The ram, prevented from slaughtering Matheline, dashed after Pol Bihan, who fled; reached him just at the end of the cliff, and pushed him into the sea, that beat against the rocks fifty feet below.

Well content with his work, the ram walked off, and the legend says he laughed behind his woolly beard.

But Matheline wept bitterly, and cried,—

"Ker, my handsome Ker, save Bihan, your sweet friend, from death, and I pledge my faith I will be your wife without any condition."

At the same time, amid the roaring of the waves, was heard the imploring voice of Pol Bihan crying,—

"Sylvestre, O Sylvestre Ker! my only friend, I cannot swim.
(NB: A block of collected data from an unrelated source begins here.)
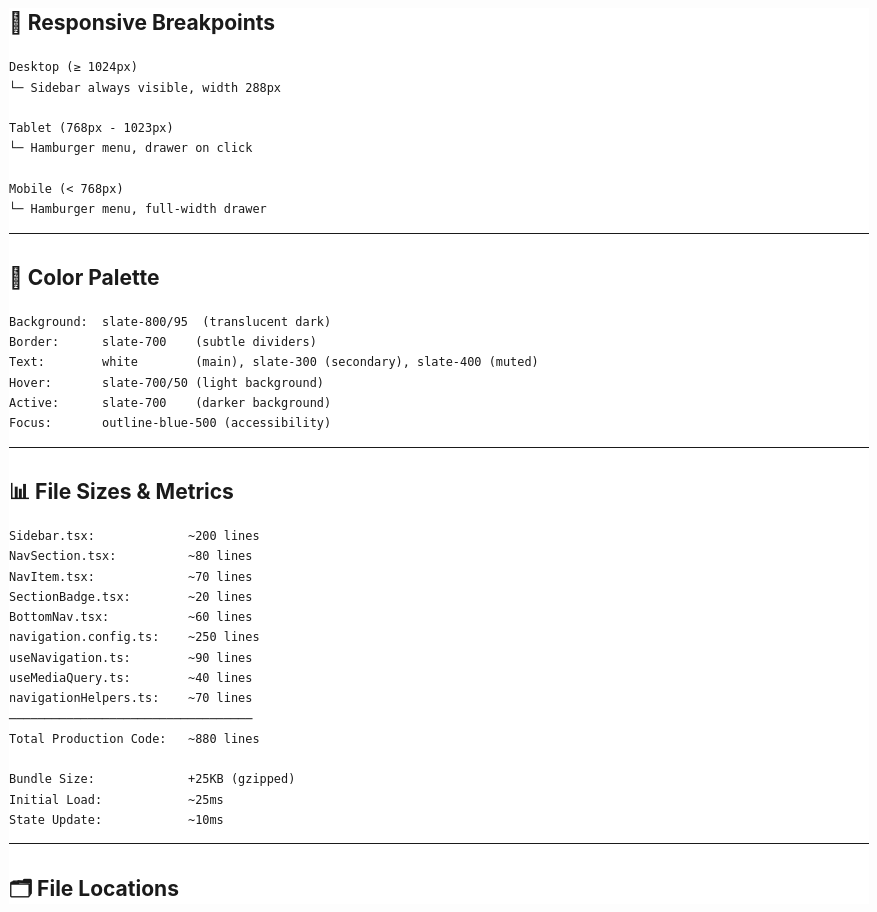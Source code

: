 
## 📱 Responsive Breakpoints

```
Desktop (≥ 1024px)
└─ Sidebar always visible, width 288px

Tablet (768px - 1023px)
└─ Hamburger menu, drawer on click

Mobile (< 768px)
└─ Hamburger menu, full-width drawer
```

---

## 🎨 Color Palette

```
Background:  slate-800/95  (translucent dark)
Border:      slate-700    (subtle dividers)
Text:        white        (main), slate-300 (secondary), slate-400 (muted)
Hover:       slate-700/50 (light background)
Active:      slate-700    (darker background)
Focus:       outline-blue-500 (accessibility)
```

---

## 📊 File Sizes & Metrics

```
Sidebar.tsx:             ~200 lines
NavSection.tsx:          ~80 lines
NavItem.tsx:             ~70 lines
SectionBadge.tsx:        ~20 lines
BottomNav.tsx:           ~60 lines
navigation.config.ts:    ~250 lines
useNavigation.ts:        ~90 lines
useMediaQuery.ts:        ~40 lines
navigationHelpers.ts:    ~70 lines
──────────────────────────────────
Total Production Code:   ~880 lines

Bundle Size:             +25KB (gzipped)
Initial Load:            ~25ms
State Update:            ~10ms
```

---

## 🗂️ File Locations
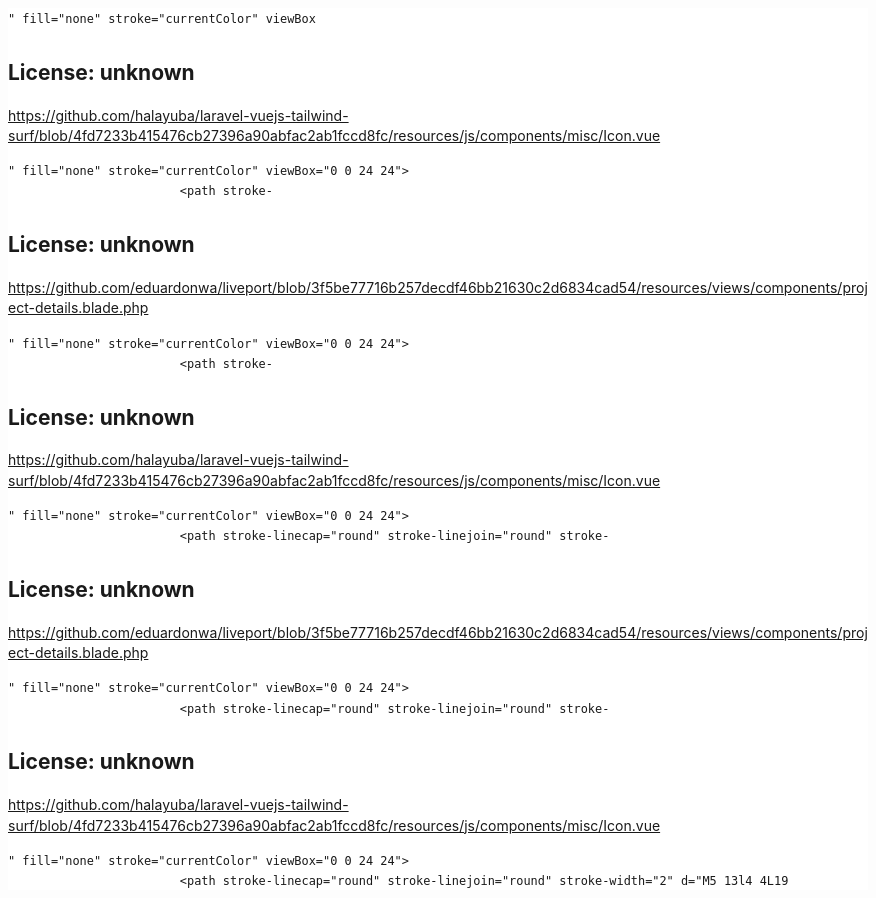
 ```
" fill="none" stroke="currentColor" viewBox
```


## License: unknown
https://github.com/halayuba/laravel-vuejs-tailwind-surf/blob/4fd7233b415476cb27396a90abfac2ab1fccd8fc/resources/js/components/misc/Icon.vue

```
" fill="none" stroke="currentColor" viewBox="0 0 24 24">
                        <path stroke-
```


## License: unknown
https://github.com/eduardonwa/liveport/blob/3f5be77716b257decdf46bb21630c2d6834cad54/resources/views/components/project-details.blade.php

```
" fill="none" stroke="currentColor" viewBox="0 0 24 24">
                        <path stroke-
```


## License: unknown
https://github.com/halayuba/laravel-vuejs-tailwind-surf/blob/4fd7233b415476cb27396a90abfac2ab1fccd8fc/resources/js/components/misc/Icon.vue

```
" fill="none" stroke="currentColor" viewBox="0 0 24 24">
                        <path stroke-linecap="round" stroke-linejoin="round" stroke-
```


## License: unknown
https://github.com/eduardonwa/liveport/blob/3f5be77716b257decdf46bb21630c2d6834cad54/resources/views/components/project-details.blade.php

```
" fill="none" stroke="currentColor" viewBox="0 0 24 24">
                        <path stroke-linecap="round" stroke-linejoin="round" stroke-
```


## License: unknown
https://github.com/halayuba/laravel-vuejs-tailwind-surf/blob/4fd7233b415476cb27396a90abfac2ab1fccd8fc/resources/js/components/misc/Icon.vue

```
" fill="none" stroke="currentColor" viewBox="0 0 24 24">
                        <path stroke-linecap="round" stroke-linejoin="round" stroke-width="2" d="M5 13l4 4L19
```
Come quickly and save me from dying without confession, and all you may ask of me you shall have, were it the dearest treasure of my heart."

Sylvestre Ker asked,—

"Will you be my groomsman?" And Bihan replied,—

"Yes, yes; and I will give you a hundred crowns. And all that your mother may ask of me she shall have. But hasten, hasten, dear friend, or the waves will carry me off."

Sylvestre Ker's blood was pouring from the wound in his eye, and his sight was dimmed; but he was generous of heart, and boldly leaped from the top of the promontory. As he fell, his left leg was jammed against a jutting rock and broke, so there he was, lame as well as one-eyed; nevertheless, he dragged Bihan to the shore and asked,—

"When shall the wedding be?"

As Matheline hesitated in her answer—for Sylvestre's brave deeds were too recent to be forgotten—Pol Bihan came to her assistance and gayly cried,—

"You must wait, Sylvestre, my saviour, until your leg and eye are healed."

"Still longer," added Matheline (and now Sylvestre Ker saw the two new pearls, for in her laughter she opened her mouth from ear to ear); "still longer, as limping, one-eyed men are not to my taste—no, no!"